→ **Task objective**
Among the entries that follow, count the lines that contain the word "currentThread" and say how many there are, writing nothing else.

→ **Input records**
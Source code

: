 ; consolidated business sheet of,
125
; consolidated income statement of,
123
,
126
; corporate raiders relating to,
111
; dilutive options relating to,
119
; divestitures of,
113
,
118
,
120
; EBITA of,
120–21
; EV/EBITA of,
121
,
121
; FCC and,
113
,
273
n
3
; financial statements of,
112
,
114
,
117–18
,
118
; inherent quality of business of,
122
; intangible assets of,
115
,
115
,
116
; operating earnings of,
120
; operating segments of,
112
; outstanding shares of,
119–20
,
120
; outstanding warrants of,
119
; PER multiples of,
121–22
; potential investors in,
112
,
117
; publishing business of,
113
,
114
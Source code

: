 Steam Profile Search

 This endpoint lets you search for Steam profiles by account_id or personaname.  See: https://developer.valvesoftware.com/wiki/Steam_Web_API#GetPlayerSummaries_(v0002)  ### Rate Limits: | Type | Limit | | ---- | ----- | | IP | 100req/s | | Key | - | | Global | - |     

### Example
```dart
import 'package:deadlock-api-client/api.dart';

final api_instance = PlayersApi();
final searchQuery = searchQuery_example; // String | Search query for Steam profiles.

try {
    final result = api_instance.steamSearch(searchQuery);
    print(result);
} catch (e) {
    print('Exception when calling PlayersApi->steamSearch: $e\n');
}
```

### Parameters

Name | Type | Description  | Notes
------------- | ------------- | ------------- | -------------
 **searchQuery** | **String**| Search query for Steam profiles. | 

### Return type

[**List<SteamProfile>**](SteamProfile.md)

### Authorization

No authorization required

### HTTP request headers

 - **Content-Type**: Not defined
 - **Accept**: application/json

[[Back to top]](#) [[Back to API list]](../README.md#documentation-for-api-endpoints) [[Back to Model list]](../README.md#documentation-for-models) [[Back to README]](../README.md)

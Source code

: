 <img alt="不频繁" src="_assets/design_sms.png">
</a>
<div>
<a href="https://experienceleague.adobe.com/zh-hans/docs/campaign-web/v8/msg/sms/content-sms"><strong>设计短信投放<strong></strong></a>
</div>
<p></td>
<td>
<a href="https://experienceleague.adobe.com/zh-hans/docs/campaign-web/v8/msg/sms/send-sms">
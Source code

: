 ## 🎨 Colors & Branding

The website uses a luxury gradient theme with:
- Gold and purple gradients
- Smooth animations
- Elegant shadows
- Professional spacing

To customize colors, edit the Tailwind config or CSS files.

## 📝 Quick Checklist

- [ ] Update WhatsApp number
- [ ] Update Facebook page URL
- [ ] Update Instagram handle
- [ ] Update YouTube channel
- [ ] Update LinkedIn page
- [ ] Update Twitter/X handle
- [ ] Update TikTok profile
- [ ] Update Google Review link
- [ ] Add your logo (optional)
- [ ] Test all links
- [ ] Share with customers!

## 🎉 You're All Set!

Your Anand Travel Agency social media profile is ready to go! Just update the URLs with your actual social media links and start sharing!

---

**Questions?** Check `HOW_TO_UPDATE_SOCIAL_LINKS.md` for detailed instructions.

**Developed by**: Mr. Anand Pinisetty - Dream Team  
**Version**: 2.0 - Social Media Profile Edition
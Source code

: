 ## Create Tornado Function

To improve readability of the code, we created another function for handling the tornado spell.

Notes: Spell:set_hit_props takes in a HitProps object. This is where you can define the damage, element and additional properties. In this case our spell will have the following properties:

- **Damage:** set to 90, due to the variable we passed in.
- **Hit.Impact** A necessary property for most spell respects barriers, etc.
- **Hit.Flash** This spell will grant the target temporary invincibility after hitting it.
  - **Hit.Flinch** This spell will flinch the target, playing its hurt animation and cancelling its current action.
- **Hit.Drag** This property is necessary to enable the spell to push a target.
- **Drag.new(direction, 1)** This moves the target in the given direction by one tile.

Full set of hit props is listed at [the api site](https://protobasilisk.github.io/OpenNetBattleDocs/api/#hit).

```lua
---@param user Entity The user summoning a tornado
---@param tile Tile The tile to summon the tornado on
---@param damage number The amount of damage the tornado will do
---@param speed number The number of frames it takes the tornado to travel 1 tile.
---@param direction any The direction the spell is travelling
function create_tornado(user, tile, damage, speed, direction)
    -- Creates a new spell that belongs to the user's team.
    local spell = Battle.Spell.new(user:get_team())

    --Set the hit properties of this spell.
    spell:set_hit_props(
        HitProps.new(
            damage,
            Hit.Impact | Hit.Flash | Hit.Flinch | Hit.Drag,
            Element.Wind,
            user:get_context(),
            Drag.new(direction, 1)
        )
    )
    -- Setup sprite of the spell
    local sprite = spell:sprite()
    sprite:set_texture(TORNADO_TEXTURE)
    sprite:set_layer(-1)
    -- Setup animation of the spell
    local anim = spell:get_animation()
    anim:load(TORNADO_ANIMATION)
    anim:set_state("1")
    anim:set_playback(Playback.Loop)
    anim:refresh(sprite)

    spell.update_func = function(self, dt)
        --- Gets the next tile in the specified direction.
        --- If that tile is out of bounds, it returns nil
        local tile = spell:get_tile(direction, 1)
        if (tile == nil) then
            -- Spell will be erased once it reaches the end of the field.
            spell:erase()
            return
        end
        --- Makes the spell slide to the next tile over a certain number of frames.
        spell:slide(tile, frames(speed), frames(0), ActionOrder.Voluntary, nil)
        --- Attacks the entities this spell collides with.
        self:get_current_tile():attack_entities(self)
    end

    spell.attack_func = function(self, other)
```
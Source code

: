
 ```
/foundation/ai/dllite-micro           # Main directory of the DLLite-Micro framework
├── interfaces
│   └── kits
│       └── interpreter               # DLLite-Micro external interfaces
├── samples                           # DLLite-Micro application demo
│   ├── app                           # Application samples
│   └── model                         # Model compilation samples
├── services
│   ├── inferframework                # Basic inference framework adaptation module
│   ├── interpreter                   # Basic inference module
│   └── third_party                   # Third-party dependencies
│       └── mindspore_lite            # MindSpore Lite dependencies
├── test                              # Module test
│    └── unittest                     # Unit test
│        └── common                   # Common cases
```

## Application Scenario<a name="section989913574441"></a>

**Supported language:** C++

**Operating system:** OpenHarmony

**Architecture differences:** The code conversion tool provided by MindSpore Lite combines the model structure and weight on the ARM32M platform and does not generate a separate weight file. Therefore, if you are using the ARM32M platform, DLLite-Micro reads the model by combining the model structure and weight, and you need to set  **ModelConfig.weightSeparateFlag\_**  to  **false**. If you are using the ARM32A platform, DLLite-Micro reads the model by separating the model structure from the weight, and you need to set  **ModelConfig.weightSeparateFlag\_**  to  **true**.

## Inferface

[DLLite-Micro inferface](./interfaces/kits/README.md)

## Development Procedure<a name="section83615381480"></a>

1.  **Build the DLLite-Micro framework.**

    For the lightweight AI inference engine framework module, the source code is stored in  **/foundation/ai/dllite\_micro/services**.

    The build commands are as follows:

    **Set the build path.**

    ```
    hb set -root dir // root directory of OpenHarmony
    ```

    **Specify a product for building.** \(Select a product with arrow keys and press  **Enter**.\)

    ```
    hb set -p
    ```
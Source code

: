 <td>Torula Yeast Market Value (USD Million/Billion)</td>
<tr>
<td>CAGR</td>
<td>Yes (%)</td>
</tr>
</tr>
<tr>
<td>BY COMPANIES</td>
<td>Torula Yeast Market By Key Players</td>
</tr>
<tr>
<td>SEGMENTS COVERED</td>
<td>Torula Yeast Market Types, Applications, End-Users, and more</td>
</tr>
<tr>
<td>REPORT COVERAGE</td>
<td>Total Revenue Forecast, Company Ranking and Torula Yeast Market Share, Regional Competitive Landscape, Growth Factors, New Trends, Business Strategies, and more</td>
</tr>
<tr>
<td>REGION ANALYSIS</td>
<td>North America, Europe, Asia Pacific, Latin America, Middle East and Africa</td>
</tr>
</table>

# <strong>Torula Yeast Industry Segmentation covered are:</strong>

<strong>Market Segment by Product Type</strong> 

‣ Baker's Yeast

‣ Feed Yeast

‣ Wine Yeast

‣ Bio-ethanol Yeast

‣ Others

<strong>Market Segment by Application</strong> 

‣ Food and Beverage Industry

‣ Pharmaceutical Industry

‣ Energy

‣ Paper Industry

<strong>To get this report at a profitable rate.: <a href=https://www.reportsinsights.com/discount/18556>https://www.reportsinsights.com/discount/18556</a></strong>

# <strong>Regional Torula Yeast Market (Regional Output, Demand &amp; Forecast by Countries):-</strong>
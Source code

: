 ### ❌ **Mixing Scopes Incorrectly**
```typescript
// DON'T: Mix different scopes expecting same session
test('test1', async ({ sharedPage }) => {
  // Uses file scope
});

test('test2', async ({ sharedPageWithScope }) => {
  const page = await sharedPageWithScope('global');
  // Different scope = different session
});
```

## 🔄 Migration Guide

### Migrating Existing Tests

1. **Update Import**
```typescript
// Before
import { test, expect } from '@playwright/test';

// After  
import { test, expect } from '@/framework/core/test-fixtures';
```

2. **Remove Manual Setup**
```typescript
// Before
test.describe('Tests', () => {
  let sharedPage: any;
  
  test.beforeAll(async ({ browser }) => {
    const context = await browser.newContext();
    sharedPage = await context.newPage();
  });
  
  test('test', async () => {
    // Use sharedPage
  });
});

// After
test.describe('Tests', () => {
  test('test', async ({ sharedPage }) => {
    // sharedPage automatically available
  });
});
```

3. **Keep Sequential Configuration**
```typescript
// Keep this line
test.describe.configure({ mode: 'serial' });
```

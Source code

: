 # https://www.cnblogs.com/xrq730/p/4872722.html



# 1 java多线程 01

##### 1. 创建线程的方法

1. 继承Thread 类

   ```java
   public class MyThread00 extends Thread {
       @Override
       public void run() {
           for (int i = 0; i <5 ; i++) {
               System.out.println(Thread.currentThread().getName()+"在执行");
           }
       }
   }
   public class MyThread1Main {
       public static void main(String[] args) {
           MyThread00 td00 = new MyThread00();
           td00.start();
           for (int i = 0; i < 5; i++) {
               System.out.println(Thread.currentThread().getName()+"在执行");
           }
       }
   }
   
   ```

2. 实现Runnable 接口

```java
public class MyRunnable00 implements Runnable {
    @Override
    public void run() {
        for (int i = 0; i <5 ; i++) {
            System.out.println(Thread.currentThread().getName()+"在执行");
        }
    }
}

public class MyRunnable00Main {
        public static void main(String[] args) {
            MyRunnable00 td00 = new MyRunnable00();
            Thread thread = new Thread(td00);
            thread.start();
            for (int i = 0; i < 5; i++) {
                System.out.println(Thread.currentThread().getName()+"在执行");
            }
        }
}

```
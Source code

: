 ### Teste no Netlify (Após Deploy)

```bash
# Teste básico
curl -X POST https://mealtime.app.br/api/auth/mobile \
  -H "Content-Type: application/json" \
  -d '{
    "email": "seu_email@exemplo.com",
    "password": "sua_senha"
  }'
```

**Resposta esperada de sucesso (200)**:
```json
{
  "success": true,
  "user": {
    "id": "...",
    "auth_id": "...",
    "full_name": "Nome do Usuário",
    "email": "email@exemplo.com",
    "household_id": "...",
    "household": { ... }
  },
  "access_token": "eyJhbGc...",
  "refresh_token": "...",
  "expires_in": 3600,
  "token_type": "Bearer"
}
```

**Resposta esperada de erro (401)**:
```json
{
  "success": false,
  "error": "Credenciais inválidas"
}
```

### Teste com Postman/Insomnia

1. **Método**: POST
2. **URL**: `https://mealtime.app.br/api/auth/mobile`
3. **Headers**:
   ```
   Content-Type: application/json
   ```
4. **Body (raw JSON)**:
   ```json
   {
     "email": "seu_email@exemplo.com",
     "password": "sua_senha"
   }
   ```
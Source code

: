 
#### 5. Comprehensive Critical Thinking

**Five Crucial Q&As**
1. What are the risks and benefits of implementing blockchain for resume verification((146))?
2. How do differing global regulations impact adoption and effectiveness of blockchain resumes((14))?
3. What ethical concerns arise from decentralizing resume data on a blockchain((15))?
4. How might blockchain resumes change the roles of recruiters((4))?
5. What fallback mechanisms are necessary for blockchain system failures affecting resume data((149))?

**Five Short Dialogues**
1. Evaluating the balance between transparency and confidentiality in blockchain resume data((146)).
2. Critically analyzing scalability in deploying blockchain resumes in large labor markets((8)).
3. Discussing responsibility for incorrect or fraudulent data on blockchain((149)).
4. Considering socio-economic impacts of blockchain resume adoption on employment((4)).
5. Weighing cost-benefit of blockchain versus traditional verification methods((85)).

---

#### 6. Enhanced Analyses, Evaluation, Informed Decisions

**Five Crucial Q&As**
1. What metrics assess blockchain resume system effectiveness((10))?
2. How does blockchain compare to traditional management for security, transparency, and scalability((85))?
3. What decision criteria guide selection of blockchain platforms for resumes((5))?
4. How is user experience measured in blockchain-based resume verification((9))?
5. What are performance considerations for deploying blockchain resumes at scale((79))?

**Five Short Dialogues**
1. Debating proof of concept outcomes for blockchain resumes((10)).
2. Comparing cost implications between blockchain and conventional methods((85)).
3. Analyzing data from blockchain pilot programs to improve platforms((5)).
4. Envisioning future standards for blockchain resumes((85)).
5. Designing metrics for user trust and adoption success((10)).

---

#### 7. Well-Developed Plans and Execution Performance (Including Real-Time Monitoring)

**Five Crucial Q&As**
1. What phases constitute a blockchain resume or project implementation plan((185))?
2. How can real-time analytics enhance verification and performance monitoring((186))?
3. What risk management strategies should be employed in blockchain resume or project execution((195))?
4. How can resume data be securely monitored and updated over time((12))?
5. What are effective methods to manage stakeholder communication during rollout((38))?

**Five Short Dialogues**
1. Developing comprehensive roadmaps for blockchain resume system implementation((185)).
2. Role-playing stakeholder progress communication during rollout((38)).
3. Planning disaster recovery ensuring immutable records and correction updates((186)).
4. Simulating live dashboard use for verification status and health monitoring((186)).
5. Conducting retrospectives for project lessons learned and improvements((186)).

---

→ **Exercise output**
4